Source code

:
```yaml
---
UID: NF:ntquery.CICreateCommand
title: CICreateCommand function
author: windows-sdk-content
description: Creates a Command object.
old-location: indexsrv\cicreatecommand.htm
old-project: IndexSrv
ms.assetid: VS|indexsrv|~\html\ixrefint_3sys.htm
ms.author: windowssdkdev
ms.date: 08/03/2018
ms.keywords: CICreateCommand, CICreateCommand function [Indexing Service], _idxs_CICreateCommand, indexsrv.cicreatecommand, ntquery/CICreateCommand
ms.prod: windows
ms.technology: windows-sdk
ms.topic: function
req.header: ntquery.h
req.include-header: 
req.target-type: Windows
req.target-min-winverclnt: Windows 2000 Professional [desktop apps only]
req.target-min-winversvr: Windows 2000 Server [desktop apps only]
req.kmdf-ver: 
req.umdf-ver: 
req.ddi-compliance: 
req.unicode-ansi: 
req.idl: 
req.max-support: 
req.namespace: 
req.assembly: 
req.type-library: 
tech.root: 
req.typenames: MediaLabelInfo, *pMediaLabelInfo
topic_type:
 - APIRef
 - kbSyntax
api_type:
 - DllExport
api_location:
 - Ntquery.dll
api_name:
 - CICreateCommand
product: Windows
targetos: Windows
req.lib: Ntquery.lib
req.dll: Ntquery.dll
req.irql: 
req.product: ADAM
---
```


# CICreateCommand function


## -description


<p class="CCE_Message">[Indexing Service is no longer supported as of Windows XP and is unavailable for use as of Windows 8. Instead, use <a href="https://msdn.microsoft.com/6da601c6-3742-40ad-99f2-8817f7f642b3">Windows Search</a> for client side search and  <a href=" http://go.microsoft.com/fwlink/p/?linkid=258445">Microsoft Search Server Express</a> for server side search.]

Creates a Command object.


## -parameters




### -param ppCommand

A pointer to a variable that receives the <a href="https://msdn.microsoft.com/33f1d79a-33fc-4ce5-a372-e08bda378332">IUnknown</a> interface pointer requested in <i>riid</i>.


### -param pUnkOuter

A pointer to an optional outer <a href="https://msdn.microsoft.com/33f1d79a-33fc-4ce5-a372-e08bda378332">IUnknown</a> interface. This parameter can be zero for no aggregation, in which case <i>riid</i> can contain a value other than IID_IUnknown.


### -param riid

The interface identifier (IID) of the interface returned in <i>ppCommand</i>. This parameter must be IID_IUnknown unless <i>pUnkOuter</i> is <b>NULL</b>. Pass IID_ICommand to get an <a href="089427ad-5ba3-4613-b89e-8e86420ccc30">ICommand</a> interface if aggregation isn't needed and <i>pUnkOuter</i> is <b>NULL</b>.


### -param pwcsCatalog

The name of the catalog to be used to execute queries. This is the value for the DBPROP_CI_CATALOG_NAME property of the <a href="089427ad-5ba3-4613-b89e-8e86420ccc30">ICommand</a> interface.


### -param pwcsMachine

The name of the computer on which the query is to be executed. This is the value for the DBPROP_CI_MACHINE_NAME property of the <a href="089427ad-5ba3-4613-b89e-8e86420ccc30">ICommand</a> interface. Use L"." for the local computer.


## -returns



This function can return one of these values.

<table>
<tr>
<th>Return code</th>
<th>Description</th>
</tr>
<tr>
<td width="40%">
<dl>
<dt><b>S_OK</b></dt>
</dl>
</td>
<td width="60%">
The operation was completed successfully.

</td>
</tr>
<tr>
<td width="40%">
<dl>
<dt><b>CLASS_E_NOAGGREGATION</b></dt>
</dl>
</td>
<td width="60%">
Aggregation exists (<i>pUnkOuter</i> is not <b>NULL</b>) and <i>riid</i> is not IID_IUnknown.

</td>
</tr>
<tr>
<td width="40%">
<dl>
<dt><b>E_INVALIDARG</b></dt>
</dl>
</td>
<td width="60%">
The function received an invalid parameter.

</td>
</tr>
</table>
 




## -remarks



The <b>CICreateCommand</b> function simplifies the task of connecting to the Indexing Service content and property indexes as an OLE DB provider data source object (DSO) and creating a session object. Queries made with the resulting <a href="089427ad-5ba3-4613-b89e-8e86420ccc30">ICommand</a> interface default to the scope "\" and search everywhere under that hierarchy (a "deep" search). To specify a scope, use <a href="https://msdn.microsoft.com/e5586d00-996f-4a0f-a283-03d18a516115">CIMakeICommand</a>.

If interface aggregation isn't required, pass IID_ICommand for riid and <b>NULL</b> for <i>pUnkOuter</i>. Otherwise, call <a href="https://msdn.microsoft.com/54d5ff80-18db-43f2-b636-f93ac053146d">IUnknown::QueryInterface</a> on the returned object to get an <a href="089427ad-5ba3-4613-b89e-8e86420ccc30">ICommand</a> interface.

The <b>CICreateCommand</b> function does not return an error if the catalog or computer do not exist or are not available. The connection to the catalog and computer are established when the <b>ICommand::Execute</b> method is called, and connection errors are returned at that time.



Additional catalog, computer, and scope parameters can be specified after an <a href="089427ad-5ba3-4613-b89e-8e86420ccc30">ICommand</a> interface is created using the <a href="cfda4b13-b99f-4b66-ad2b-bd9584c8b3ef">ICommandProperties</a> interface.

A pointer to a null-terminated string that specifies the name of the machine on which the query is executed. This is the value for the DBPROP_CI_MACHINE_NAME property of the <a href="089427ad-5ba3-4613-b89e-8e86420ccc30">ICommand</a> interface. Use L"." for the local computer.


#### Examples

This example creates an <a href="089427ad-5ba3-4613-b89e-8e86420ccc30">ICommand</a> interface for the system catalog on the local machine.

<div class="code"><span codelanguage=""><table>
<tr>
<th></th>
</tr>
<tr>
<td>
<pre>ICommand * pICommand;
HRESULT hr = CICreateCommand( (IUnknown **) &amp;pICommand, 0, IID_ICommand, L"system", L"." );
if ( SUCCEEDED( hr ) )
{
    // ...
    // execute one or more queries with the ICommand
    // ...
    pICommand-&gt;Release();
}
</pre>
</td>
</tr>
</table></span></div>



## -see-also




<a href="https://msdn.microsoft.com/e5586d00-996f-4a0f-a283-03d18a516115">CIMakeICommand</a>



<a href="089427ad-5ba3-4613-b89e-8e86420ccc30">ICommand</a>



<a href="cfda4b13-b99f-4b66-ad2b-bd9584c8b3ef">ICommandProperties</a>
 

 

***

> **Work task**: Within the listing above, work out how many lines hold "system", and answer with that number only.

> **Exercise response**: 2